Chapter 22, Problem 16P

(a)

To determine

The frequency of the proton.

Answer to Problem 16P

The frequency of the proton is. $7.66\times {10}^7{\text{s}}^{-1}$.

Explanation of Solution

Given Info: The accelerating voltage is $600\text{V}$, the outer radius is $0.350\text{m}$ and the magnitude of magnetic field is $0.800\text{T}$.

The formula for the frequency is,

$f=\frac{qB}{2\pi m}$

Here,

$B$ is the magnitude of magnetic field.

$m$ is the mass of proton.

$q$ is the charge of proton.

$V$ is the accelerating voltage.

Substitute $0.800\text{T}$ for $B$, $1.6\times {10}^{-27}\text{kg}$ for $m$, $1.6\times {10}^{-19}\text{C}$ for $q$ and $600\text{V}$ for $V$ in above equation to find $f$.
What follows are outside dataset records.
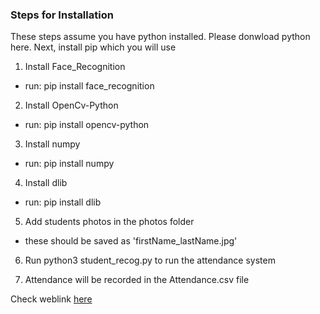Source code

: ### Steps for Installation 
These steps assume you have python installed. 
Please donwload python here. 
Next, install pip which you will use 
1. Install Face_Recognition
- run: pip install face_recognition 

2. Install OpenCv-Python 
- run: pip install opencv-python 

3. Install numpy
- run: pip install numpy 

4. Install dlib 
- run: pip install dlib

5. Add students photos in the photos folder
- these should be saved as 'firstName_lastName.jpg'

6. Run python3 student_recog.py to run the attendance system 

7. Attendance will be recorded in the Attendance.csv file

Check weblink [here](https://i-know-python.com/facial-recognition-attendance-system-using-python/)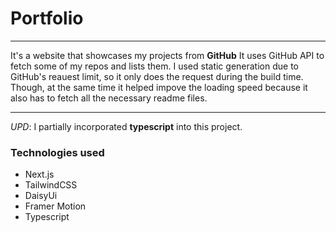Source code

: # Portfolio
***

It's a website that showcases my projects from **GitHub** It uses GitHub API to fetch some of my repos and lists them. 
I used static generation due to GitHub's reauest limit, so it only does the request during the build time.
Though, at the same time it helped impove the loading speed because it also has to fetch all the necessary readme files.
***
_UPD_:
I partially incorporated **typescript** into this project. 



### Technologies used
- Next.js
- TailwindCSS
- DaisyUi
- Framer Motion
- Typescript
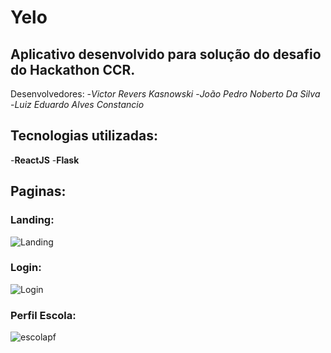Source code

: # Yelo

## Aplicativo desenvolvido para solução do desafio do Hackathon CCR.

Desenvolvedores:
-*Victor Revers Kasnowski*
-*João Pedro Noberto Da Silva*
-*Luiz Eduardo Alves Constancio*

## Tecnologias utilizadas:

-**ReactJS**
-**Flask**

## Paginas:

### Landing:
![Landing](https://user-images.githubusercontent.com/60626825/104864286-4f085c80-5917-11eb-8701-80d590487edf.JPG)

### Login:
![Login](https://user-images.githubusercontent.com/60626825/104864371-86770900-5917-11eb-9720-a080f846b127.JPG)

### Perfil Escola:
![escolapf](https://user-images.githubusercontent.com/60626825/104864478-da81ed80-5917-11eb-8f78-617b81d111ac.JPG)






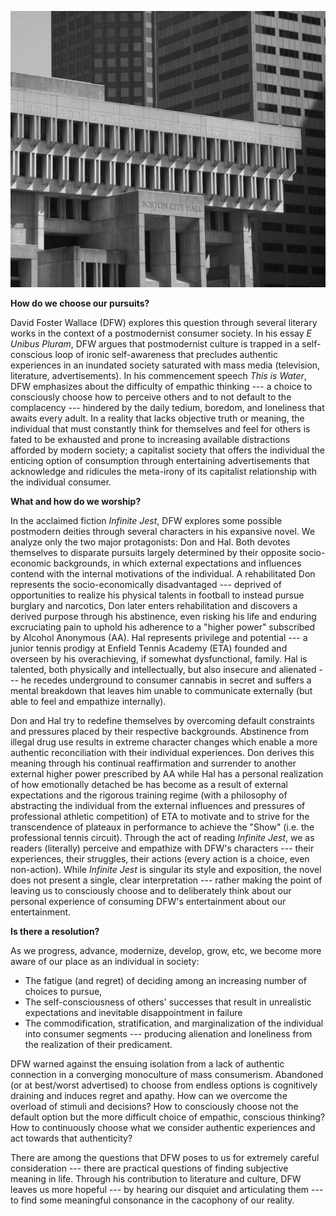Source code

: 

![Boston City Hall](../assets/images/city-hall.jpg)

**How do we choose our pursuits?**

David Foster Wallace (DFW) explores this question through several literary works in the context of a postmodernist consumer society. In his essay *E Unibus Pluram*, DFW argues that postmodernist culture is trapped in a self-conscious loop of ironic self-awareness that precludes authentic experiences in an inundated society saturated with mass media (television, literature, advertisements). In his commencement speech *This is Water*, DFW emphasizes about the difficulty of empathic thinking --- a choice to consciously choose how to perceive others and to not default to the complacency --- hindered by the daily tedium, boredom, and loneliness that awaits every adult. In a reality that lacks objective truth or meaning, the individual that must constantly think for themselves and feel for others is fated to be exhausted and prone to increasing available distractions afforded by modern society; a capitalist society that offers the individual the enticing option of consumption through entertaining advertisements that acknowledge and ridicules the meta-irony of its capitalist relationship with the individual consumer.

**What and how do we worship?**

In the acclaimed fiction *Infinite Jest*, DFW explores some possible postmodern deities through several characters in his expansive novel. We analyze only the two major protagonists: Don and Hal. Both devotes themselves to disparate pursuits largely determined by their opposite socio-economic backgrounds, in which external expectations and influences contend with the internal motivations of the individual. A rehabilitated Don represents the socio-economically disadvantaged --- deprived of opportunities to realize his physical talents in football to instead pursue burglary and narcotics, Don later enters rehabilitation and discovers a derived purpose through his abstinence, even risking his life and enduring excruciating pain to uphold his adherence to a "higher power" subscribed by Alcohol Anonymous (AA). Hal represents privilege and potential --- a junior tennis prodigy at Enfield Tennis Academy (ETA) founded and overseen by his overachieving, if somewhat dysfunctional, family. Hal is talented, both physically and intellectually, but also insecure and alienated --- he recedes underground to consumer cannabis in secret and suffers a mental breakdown that leaves him unable to communicate externally (but able to feel and empathize internally).

Don and Hal try to redefine themselves by overcoming default constraints and pressures placed by their respective backgrounds. Abstinence from illegal drug use results in extreme character changes which enable a more authentic reconciliation with their individual experiences. Don derives this meaning through his continual reaffirmation and surrender to another external higher power prescribed by AA while Hal has a personal realization of how emotionally detached be has become as a result of external expectations and the rigorous training regime (with a philosophy of abstracting the individual from the external influences and pressures of professional athletic competition) of ETA to motivate and to strive for the transcendence of plateaux in performance to achieve the "Show" (i.e. the professional tennis circuit). Through the act of reading *Infinite Jest*, we as readers (literally) perceive and empathize with DFW's characters --- their experiences, their struggles, their actions (every action is a choice, even non-action). While *Infinite Jest* is singular its style and exposition, the novel does not present a single, clear interpretation --- rather making the point of leaving us to consciously choose and to deliberately think about our personal experience of consuming DFW's entertainment about our entertainment.

**Is there a resolution?**

As we progress, advance, modernize, develop, grow, etc, we become more aware of our place as an individual in society: 

* The fatigue (and regret) of deciding among an increasing number of choices to pursue, 
* The self-consciousness of others' successes that result in unrealistic expectations and inevitable disappointment in failure
* The commodification, stratification, and marginalization of the individual into consumer segments --- producing alienation and loneliness from the realization of their predicament.

DFW warned against the ensuing isolation from a lack of authentic connection in a converging monoculture of mass consumerism. Abandoned (or at best/worst advertised) to choose from endless options is cognitively draining and induces regret and apathy. How can we overcome the overload of stimuli and decisions? How to consciously choose not the default option but the more difficult choice of empathic, conscious thinking? How to continuously choose what we consider authentic experiences and act towards that authenticity?

There are among the questions that DFW poses to us for extremely careful consideration --- there are practical questions of finding subjective meaning in life. Through his contribution to literature and culture, DFW leaves us more hopeful --- by hearing our disquiet and articulating them --- to find some meaningful consonance in the cacophony of our reality.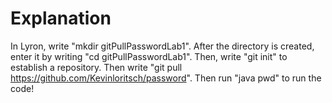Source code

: # Explanation
In Lyron, write "mkdir gitPullPasswordLab1". After the directory is created, enter it by writing "cd gitPullPasswordLab1". Then, write "git init" to establish a repository. Then write "git pull https://github.com/Kevinloritsch/password". Then run "java pwd" to run the code!
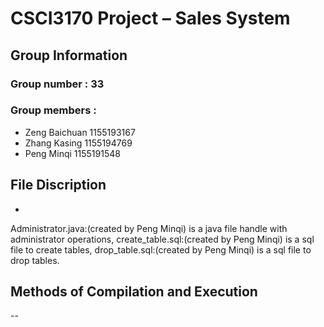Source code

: # CSCI3170 Project – Sales System

## Group Information
### Group number  : 33
### Group members : 
- Zeng Baichuan 1155193167
- Zhang Kasing  1155194769
- Peng Minqi    1155191548

## File Discription
-
Administrator.java:(created by Peng Minqi) is a java file handle with administrator operations,
create_table.sql:(created by Peng Minqi) is a sql file to create tables,
drop_table.sql:(created by Peng Minqi) is a sql file to drop tables.

## Methods of Compilation and Execution
--

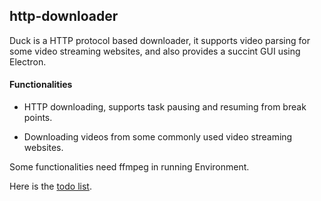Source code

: ## http-downloader

Duck is a HTTP protocol based downloader, it supports video parsing for some video streaming websites, and also provides a succint GUI using Electron.

<!-- ![GUI](./resources/GUI.png) -->

#### Functionalities

- HTTP downloading, supports task pausing and resuming from break points.

- Downloading videos from some commonly used video streaming websites.

Some functionalities need ffmpeg in running Environment.

Here is the [todo list](./docs/todo.md).
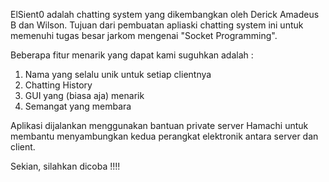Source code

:ElSient0 adalah chatting system yang dikembangkan oleh Derick Amadeus B dan Wilson.
Tujuan dari pembuatan apliaski chatting system ini untuk memenuhi tugas besar jarkom mengenai "Socket Programming".


Beberapa fitur menarik yang dapat kami suguhkan adalah : 
1. Nama yang selalu unik untuk setiap clientnya
2. Chatting History
3. GUI yang (biasa aja) menarik
4. Semangat yang membara


Aplikasi dijalankan menggunakan bantuan private server Hamachi untuk membantu menyambungkan kedua perangkat elektronik antara server dan client. 

Sekian, silahkan dicoba !!!!
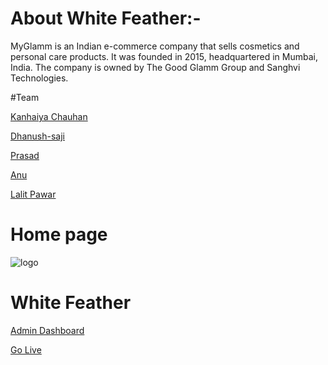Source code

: # About White Feather:-
<p> MyGlamm is an Indian e-commerce company that sells cosmetics and personal care products. It was founded in 2015, headquartered in Mumbai, India. The company is owned by The Good Glamm Group and Sanghvi Technologies.</p>

#Team 

[Kanhaiya Chauhan](https://github.com/KanhaiyaChauhan037)

[Dhanush-saji](https://github.com/dhanush-saji)

[Prasad](https://github.com/prasadK05)

[Anu](https://github.com/AnuPratap10)

[Lalit Pawar](https://github.com/lalitUnstopable)


# Home page
![logo](https://github.com/KanhaiyaChauhan037/succinct-wrench-1095/blob/master/Banner.png)
# White Feather

[Admin Dashboard](https://benevolent-belekoy-eee7bd.netlify.app)

[Go Live](https://whitefeather.netlify.app/)
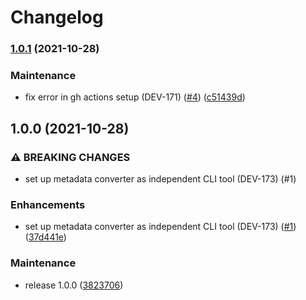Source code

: # Changelog

### [1.0.1](https://www.github.com/dasch-swiss/dsp-metadata-conversion/compare/v1.0.0...v1.0.1) (2021-10-28)


### Maintenance

* fix error in gh actions setup (DEV-171) ([#4](https://www.github.com/dasch-swiss/dsp-metadata-conversion/issues/4)) ([c51439d](https://www.github.com/dasch-swiss/dsp-metadata-conversion/commit/c51439d7aff6e10c65724ed21c4a49b6a41ccb34))

## 1.0.0 (2021-10-28)


### ⚠ BREAKING CHANGES

* set up metadata converter as independent CLI tool (DEV-173) (#1)

### Enhancements

* set up metadata converter as independent CLI tool (DEV-173) ([#1](https://www.github.com/dasch-swiss/dsp-metadata-conversion/issues/1)) ([37d441e](https://www.github.com/dasch-swiss/dsp-metadata-conversion/commit/37d441e2dd55de9db66513175b28b0364a17fc2a))


### Maintenance

* release 1.0.0 ([3823706](https://www.github.com/dasch-swiss/dsp-metadata-conversion/commit/3823706e9f8a43659dfe459e13ad889e6802d316))
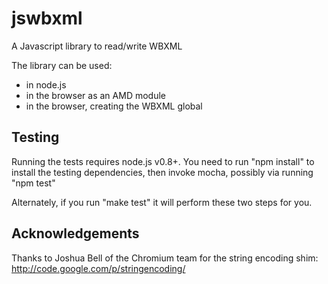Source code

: jswbxml
=======

A Javascript library to read/write WBXML

The library can be used:
- in node.js
- in the browser as an AMD module
- in the browser, creating the WBXML global

Testing
-------

Running the tests requires node.js v0.8+.  You need to run "npm install"
to install the testing dependencies, then invoke mocha, possibly via running
"npm test"

Alternately, if you run "make test" it will perform these two steps for you.

Acknowledgements
----------------

Thanks to Joshua Bell of the Chromium team for the string encoding shim:
http://code.google.com/p/stringencoding/
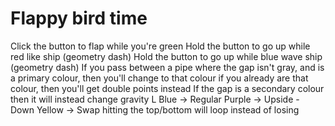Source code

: # Flappy bird time
Click the button to flap while you're green
Hold the button to go up while red like ship (geometry dash)
Hold the button to go up while blue wave ship (geometry dash)
If you pass between a pipe where the gap isn't gray, and is a primary colour, then you'll change to that colour
if you already are that colour, then you'll get double points instead
If the gap is a secondary colour then it will instead change gravity
L Blue -> Regular
Purple -> Upside - Down
Yellow -> Swap
hitting the top/bottom will loop instead of losing
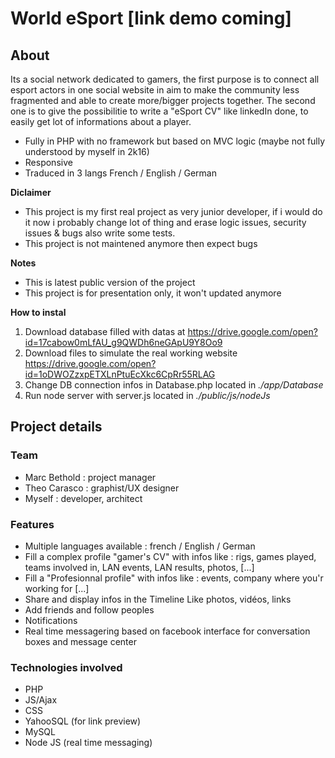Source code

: # World eSport [link demo coming]

## About
Its a social network dedicated to gamers, the first purpose is to connect all esport actors in one social website in aim to make the community less fragmented and able to create more/bigger projects together. The second one is to give the possibilitie to write a "eSport CV" like linkedIn done, to easily get lot of informations about a player.
* Fully in PHP with no framework but based on MVC logic (maybe not fully understood by myself in 2k16)
* Responsive
* Traduced in 3 langs French / English / German

**Diclaimer**
* This project is my first real project as very junior developer, if i would do it now i probably change lot of thing and erase logic issues, security issues & bugs also write some tests.
* This project is not maintened anymore then expect bugs

**Notes**
 * This is latest public version of the project
 * This project is for presentation only, it won't updated anymore
 
**How to instal**
1. Download database filled with datas at https://drive.google.com/open?id=17cabow0mLfAU_g9QWDh6neGApU9Y8Oo9
2. Download files to simulate the real working website https://drive.google.com/open?id=1oDWOZzxpETXLnPtuEcXkc6CpRr55RLAG
2. Change DB connection infos in Database.php located in *./app/Database*
3. Run node server with server.js located in *./public/js/nodeJs*

## Project details
### Team
* Marc Bethold : project manager
* Theo Carasco : graphist/UX designer
* Myself : developer, architect

### Features
* Multiple languages available : french / English / German
* Fill a complex profile "gamer's CV" with infos like :
    rigs, games played, teams involved in, LAN events, LAN results, photos, [...]
* Fill a "Profesionnal profile" with infos like :
    events, company where you'r working for [...]
* Share and display infos in the Timeline Like photos, vidéos, links
* Add friends and follow peoples
* Notifications
* Real time messagering based on facebook interface for conversation boxes and message center

### Technologies involved
* PHP
* JS/Ajax
* CSS
* YahooSQL (for link preview)
* MySQL
* Node JS (real time messaging)

    
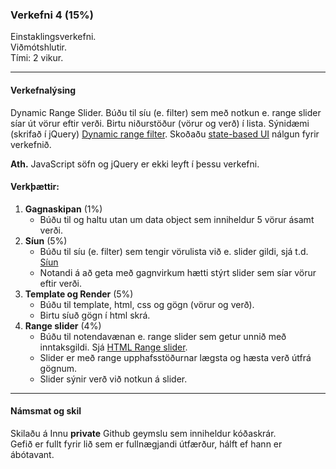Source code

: ### Verkefni 4 (15%)

Einstaklingsverkefni. <br>
Viðmótshlutir. <br>
Tími: 2 vikur. 

---

#### Verkefnalýsing

Dynamic Range Slider.
Búðu til síu (e. filter) sem með notkun e. range slider síar út vörur eftir verði. Birtu niðurstöður (vörur og verð) í lista. Sýnidæmi (skrifað í jQuery) [Dynamic range filter](http://javascriptbook.com/code/c12/dynamic-filter.html). Skoðaðu [state-based UI](https://github.com/GunnarThorunnarson/FORR3JS05DU/wiki/State-based-UI) nálgun fyrir verkefnið.

**Ath.** JavaScript söfn og jQuery er ekki leyft í þessu verkefni.

#### Verkþættir:

1. **Gagnaskipan** (1%)
   - Búðu til og haltu utan um data object sem inniheldur 5 vörur ásamt verði. 
1. **Síun** (5%)
   - Búðu til síu (e. filter) sem tengir vörulista við e. slider gildi, sjá t.d. [Síun](https://github.com/GunnarThorunnarson/FORR3JS05DU/wiki/S%C3%ADun)
   - Notandi á að geta með gagnvirkum hætti stýrt slider sem síar vörur eftir verði.  
1. **Template og Render** (5%)
   - Búðu til template, html, css og gögn (vörur og verð). 
   - Birtu síuð gögn í html skrá.
1. **Range slider** (4%)
   - Búðu til notendavænan e. range slider sem getur unnið með inntaksgildi. Sjá [HTML Range slider](https://developer.mozilla.org/en-US/docs/Web/HTML/Element/input/range).
   - Slider er með range upphafsstöðurnar lægsta og hæsta verð útfrá gögnum.
   - Slider sýnir verð við notkun á slider.

---

#### Námsmat og skil
Skilaðu á Innu **private** Github geymslu sem inniheldur kóðaskrár. <br>
Gefið er fullt fyrir lið sem er fullnægjandi útfærður, hálft ef hann er ábótavant. 
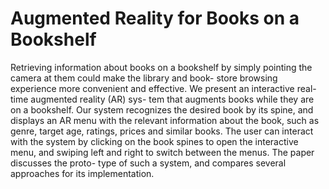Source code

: # Augmented Reality for Books on a Bookshelf

Retrieving information about books on a bookshelf by simply pointing the camera at them could make the library and book- store browsing experience more convenient and effective. We present an interactive real-time augmented reality (AR) sys- tem that augments books while they are on a bookshelf. Our system recognizes the desired book by its spine, and displays an AR menu with the relevant information about the book, such as genre, target age, ratings, prices and similar books. The user can interact with the system by clicking on the book spines to open the interactive menu, and swiping left and right to switch between the menus. The paper discusses the proto- type of such a system, and compares several approaches for its implementation.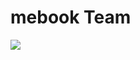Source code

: # mebook Team
<a href = "https://github.com/atedesch1/mebook/graphs/contributors">
<img src = "https://contrib.rocks/image?repo=atedesch1/mebook"/>
</a>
$\begin{array}{c}f=\frac{\left(1.6\times {10}^{-19}\text{C}\right)\left(0.800\text{T}\right)}{2\pi \left(1.6\times {10}^{-27}\text{kg}\right)}\\ =7.66\times {10}^7{\text{s}}^{-1}\end{array}$

Thus, the frequency of the proton is. $7.66\times {10}^7{\text{s}}^{-1}$.

Conclusion:

Therefore, the frequency of the proton is. $7.66\times {10}^7{\text{s}}^{-1}$.

(b)

To determine

The exit speed of the proton.

Answer to Problem 16P

The exit speed of the proton is. $2.68\times {10}^7\text{m}/\text{s}$.

Explanation of Solution

Given Info: The accelerating voltage is $600\text{V}$, the outer radius is $0.350\text{m}$ and the magnitude of magnetic field is $0.800\text{T}$.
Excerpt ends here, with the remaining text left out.